— WHAT YOU ARE ASKED TO DO —
Every line below that includes the word "Algorithm" needs to be copied.

═════ DATA FOR PROCESSING

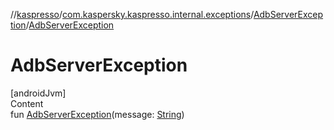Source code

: //[kaspresso](../../index.md)/[com.kaspersky.kaspresso.internal.exceptions](../index.md)/[AdbServerException](index.md)/[AdbServerException](-adb-server-exception.md)



# AdbServerException  
[androidJvm]  
Content  
fun [AdbServerException](-adb-server-exception.md)(message: [String](https://kotlinlang.org/api/latest/jvm/stdlib/kotlin/-string/index.html))  



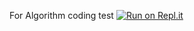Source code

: For Algorithm coding test
[![Run on Repl.it](https://repl.it/badge/github/hiMinju/Algorithm)](https://repl.it/github/hiMinju/Algorithm)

══════════

— FINISHED EXERCISE —
: For Algorithm coding test
[![Run on Repl.it](https://repl.it/badge/github/hiMinju/Algorithm)](https://repl.it/github/hiMinju/Algorithm)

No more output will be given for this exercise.